What to work on - Lines to restate from the data below: from the one containing "## Properties" to the one containing "Felipe Hiroshi Carvalho", both included. Give them again exactly, and only them.

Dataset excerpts
_ _ _ _

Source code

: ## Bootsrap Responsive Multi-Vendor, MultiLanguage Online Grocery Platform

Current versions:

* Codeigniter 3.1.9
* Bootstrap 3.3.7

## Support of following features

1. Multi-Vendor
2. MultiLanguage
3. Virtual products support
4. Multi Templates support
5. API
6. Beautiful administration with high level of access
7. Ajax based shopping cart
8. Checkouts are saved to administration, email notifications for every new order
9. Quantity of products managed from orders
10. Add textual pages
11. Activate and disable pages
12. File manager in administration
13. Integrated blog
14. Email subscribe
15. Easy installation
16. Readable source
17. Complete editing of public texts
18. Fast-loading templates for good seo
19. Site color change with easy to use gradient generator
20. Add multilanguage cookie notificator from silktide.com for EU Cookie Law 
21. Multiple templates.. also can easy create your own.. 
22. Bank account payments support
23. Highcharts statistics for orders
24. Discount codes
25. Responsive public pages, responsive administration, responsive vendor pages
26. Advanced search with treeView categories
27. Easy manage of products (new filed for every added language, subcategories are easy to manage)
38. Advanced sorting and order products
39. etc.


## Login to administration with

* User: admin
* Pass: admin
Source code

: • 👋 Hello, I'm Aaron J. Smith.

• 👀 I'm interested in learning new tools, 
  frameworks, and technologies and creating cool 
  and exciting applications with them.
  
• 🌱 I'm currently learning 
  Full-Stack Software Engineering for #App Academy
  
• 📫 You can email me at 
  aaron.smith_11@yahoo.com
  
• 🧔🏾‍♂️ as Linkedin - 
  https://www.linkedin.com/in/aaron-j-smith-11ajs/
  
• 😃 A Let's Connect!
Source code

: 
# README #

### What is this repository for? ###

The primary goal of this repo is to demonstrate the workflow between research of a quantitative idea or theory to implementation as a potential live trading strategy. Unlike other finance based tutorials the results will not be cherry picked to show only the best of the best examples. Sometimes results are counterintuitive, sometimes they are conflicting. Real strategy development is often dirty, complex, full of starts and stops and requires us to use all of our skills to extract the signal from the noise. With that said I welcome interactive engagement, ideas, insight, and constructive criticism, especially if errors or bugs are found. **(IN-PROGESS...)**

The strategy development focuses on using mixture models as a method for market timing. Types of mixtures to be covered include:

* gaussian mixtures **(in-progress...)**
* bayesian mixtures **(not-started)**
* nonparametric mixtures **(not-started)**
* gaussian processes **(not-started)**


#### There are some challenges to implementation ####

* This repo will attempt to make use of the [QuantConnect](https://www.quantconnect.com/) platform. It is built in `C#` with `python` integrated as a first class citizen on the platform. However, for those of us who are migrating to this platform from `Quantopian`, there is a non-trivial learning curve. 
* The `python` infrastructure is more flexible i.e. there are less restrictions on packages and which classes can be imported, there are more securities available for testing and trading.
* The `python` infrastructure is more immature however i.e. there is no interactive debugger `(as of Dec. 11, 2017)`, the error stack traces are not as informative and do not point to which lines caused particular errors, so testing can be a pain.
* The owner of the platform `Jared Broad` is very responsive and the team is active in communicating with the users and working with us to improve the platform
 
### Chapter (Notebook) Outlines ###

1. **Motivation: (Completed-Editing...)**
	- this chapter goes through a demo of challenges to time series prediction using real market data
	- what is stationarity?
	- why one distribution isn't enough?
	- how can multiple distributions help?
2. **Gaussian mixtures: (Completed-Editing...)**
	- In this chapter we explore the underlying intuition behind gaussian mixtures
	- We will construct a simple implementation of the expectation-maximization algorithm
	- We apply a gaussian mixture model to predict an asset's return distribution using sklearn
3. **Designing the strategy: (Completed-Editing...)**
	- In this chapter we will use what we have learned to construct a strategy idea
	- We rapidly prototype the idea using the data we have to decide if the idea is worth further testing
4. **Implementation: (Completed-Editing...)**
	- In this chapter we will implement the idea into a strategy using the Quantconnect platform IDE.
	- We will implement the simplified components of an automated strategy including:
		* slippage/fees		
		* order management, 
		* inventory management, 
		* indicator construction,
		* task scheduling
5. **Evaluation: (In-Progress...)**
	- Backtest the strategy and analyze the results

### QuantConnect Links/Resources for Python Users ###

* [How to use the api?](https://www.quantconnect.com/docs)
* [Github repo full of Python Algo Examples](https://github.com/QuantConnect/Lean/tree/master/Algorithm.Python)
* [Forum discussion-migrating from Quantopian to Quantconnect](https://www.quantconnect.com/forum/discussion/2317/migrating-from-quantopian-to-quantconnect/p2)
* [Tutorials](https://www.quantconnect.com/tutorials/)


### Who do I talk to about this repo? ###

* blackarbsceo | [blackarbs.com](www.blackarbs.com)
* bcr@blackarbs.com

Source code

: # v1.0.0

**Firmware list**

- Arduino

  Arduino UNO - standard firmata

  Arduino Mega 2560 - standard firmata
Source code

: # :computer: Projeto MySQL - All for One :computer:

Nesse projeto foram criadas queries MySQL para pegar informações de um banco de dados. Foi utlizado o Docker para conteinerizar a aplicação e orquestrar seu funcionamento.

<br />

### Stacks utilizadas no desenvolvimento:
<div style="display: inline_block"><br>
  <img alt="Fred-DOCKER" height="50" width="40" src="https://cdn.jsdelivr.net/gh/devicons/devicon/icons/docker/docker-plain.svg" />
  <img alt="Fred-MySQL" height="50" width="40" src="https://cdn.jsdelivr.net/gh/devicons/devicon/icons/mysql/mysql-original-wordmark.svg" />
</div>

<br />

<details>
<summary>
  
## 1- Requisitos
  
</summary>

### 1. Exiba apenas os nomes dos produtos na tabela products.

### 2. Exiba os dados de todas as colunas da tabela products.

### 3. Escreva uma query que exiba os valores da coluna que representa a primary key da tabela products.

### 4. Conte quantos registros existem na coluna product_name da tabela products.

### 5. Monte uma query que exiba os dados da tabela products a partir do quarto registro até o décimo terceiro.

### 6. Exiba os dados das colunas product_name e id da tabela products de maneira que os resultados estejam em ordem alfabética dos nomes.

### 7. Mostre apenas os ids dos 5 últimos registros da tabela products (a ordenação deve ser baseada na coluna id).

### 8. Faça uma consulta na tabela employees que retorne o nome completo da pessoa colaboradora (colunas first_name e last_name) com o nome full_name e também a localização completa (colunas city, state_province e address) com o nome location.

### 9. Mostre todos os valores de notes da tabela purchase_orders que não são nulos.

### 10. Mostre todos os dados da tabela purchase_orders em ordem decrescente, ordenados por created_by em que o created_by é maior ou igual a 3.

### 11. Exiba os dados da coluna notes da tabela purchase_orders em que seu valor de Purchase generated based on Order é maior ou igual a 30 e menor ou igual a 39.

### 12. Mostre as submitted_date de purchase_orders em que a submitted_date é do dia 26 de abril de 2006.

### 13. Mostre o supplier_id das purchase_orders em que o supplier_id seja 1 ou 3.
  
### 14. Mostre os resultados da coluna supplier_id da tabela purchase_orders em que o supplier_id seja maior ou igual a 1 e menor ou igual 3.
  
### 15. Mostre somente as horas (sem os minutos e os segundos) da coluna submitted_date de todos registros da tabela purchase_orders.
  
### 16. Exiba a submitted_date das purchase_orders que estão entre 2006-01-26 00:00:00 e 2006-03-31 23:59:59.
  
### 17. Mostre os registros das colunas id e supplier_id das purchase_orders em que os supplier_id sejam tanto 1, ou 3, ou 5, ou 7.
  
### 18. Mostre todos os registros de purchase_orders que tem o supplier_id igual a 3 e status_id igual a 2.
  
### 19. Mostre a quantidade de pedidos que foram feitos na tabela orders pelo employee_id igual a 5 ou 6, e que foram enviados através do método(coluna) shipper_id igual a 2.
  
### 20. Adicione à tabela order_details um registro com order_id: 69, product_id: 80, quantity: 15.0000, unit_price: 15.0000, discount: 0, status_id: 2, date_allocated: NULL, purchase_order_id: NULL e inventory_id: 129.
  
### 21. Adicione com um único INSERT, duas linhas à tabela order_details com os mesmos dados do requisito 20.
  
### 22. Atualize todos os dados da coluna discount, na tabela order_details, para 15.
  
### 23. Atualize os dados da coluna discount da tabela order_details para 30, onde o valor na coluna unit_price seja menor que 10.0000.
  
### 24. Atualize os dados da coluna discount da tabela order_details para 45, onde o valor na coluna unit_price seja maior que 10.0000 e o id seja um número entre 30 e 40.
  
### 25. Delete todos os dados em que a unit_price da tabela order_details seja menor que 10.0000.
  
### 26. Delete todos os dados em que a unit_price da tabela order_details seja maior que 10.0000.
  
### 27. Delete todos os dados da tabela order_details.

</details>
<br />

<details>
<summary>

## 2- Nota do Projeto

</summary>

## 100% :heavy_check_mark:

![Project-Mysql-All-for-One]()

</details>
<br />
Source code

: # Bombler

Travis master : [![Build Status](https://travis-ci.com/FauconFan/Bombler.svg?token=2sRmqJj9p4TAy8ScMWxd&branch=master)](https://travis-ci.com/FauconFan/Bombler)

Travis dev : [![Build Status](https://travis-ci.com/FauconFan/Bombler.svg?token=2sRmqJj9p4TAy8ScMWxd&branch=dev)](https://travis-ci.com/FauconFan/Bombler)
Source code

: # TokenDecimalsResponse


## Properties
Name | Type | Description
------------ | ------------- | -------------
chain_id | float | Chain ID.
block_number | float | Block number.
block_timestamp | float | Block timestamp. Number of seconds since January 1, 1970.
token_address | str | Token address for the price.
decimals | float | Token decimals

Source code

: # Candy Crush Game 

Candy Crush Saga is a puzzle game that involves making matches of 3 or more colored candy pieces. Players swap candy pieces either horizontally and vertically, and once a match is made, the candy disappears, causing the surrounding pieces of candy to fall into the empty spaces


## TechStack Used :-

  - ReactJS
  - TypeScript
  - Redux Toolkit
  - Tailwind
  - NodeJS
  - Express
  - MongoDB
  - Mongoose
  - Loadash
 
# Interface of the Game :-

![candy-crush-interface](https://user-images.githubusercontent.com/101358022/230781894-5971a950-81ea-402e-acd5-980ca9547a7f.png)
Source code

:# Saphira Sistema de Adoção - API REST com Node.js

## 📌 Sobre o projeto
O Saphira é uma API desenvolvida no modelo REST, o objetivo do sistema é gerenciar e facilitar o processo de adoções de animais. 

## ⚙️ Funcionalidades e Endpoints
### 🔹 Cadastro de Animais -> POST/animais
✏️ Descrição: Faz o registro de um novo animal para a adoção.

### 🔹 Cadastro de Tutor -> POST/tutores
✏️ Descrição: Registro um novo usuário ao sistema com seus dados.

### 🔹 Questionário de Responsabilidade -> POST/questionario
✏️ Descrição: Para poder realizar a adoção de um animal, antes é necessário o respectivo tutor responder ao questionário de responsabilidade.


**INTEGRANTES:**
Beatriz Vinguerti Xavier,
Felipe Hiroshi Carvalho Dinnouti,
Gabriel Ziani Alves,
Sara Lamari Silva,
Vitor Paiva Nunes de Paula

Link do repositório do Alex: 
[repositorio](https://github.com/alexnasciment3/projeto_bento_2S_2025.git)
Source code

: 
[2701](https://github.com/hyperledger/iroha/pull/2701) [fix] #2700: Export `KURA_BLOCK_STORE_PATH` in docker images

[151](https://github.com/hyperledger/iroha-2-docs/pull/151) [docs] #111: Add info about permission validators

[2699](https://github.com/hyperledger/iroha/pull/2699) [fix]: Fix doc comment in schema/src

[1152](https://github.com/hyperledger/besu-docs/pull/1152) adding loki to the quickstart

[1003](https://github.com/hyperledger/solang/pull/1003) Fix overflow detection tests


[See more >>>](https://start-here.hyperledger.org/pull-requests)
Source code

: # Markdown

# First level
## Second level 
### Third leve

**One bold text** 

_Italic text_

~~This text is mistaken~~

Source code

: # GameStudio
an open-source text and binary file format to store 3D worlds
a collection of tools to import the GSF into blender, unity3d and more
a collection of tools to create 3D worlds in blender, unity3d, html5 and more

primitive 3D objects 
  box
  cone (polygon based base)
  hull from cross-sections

_ _ _ _

Written solution -
## Properties
Name | Type | Description
------------ | ------------- | -------------
chain_id | float | Chain ID.
block_number | float | Block number.
block_timestamp | float | Block timestamp. Number of seconds since January 1, 1970.
token_address | str | Token address for the price.
decimals | float | Token decimals

Source code

: # Candy Crush Game 

Candy Crush Saga is a puzzle game that involves making matches of 3 or more colored candy pieces. Players swap candy pieces either horizontally and vertically, and once a match is made, the candy disappears, causing the surrounding pieces of candy to fall into the empty spaces


## TechStack Used :-

  - ReactJS
  - TypeScript
  - Redux Toolkit
  - Tailwind
  - NodeJS
  - Express
  - MongoDB
  - Mongoose
  - Loadash
 
# Interface of the Game :-

![candy-crush-interface](https://user-images.githubusercontent.com/101358022/230781894-5971a950-81ea-402e-acd5-980ca9547a7f.png)
Source code

:# Saphira Sistema de Adoção - API REST com Node.js

## 📌 Sobre o projeto
O Saphira é uma API desenvolvida no modelo REST, o objetivo do sistema é gerenciar e facilitar o processo de adoções de animais. 

## ⚙️ Funcionalidades e Endpoints
### 🔹 Cadastro de Animais -> POST/animais
✏️ Descrição: Faz o registro de um novo animal para a adoção.

### 🔹 Cadastro de Tutor -> POST/tutores
✏️ Descrição: Registro um novo usuário ao sistema com seus dados.

### 🔹 Questionário de Responsabilidade -> POST/questionario
✏️ Descrição: Para poder realizar a adoção de um animal, antes é necessário o respectivo tutor responder ao questionário de responsabilidade.


**INTEGRANTES:**
Beatriz Vinguerti Xavier,
Felipe Hiroshi Carvalho Dinnouti,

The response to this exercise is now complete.